The modern fast electron and its application to understanding functional perovskite, semiconducting and plasmonic nanostructures

Date & time

Thu 28 Apr 2016, 2.30–3.30pm



RSPE Seminar Room


Staff, students and public welcome


Professor Joanne Etheridge

Recent advances in electron-optics have given us the ability to generate and manipulate highly stable, phase coherent electron wavefields that can be brought to a focal point much smaller than an atom. This is enabling the exploration of fundamental phenomena in quantum physics, electron-optics and electron-atom interactions. It is also being applied to probe the atomic and electronic structure of matter with unprecedented spatial and energy resolution. In particular, electron scattering experiments can now be performed from small numbers of “important” atoms selected from within a specimen, offering powerful capabilities for determining the local structure and bonding of “nanostructured materials”.

This talk will give an overview of these developments, and will illustrate with various applications, including mapping surface plasmon polaritons in metallic nanostructures; revealing Li-dependent 3D octahedral superlattices in Li-ion conductors; structure-property relationships in semiconducting nanostructures; understanding crystal growth and shape control in metal nanoparticles; and ‘imaging’ the distribution of electrons as they scatter within an atomic lattice.

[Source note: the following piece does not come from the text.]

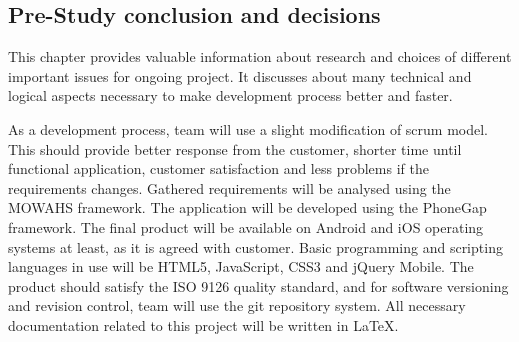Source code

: \subsection{Pre-Study conclusion and decisions}

This chapter provides valuable information about research and choices of different important issues for ongoing project. It discusses about many technical and logical aspects necessary to make development process better and faster.\newline

As a development process, team will use a slight modification of scrum model. This should provide better response from the customer, shorter time until functional application, customer satisfaction and less problems if the requirements changes. Gathered requirements will be analysed using the MOWAHS framework. The application will be developed using the PhoneGap framework. The final product will be available on Android and iOS operating systems at least, as it is agreed with customer. Basic programming and scripting languages in use will be HTML5, JavaScript, CSS3 and jQuery Mobile. The product should satisfy the ISO 9126 quality standard, and for software versioning and revision control, team will use the git repository system. All necessary documentation related to this project will be written in LaTeX.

Prof Joanne Etheridge is the Director of the Monash Centre for Electron Microscopy and Professor in the Department of Materials Science and Engineering at Monash University. She obtained her degree in theoretical physics at the University of Melbourne and a PhD in applied physics at RMIT University. She then held appointments at the University of Cambridge in the Department of Materials Science and Metallurgy and Newnham College, including a Rosalind Franklin Research Fellowship and a Royal Society University Research Fellowship. She returned to Melbourne to join Monash University where she established the Monash Centre for Electron Microscopy (MCEM). Her research interests are in the theory of electron scattering in solids and its application to the development of new methods for determining the atomic structure and defect structure of materials. This includes interests in the theory, interpretation and application of electron microscopy and diffraction using sub-Ångström electron beams. She also applies electron microscopy to the study of functional materials, including perovskite and nanoparticle systems.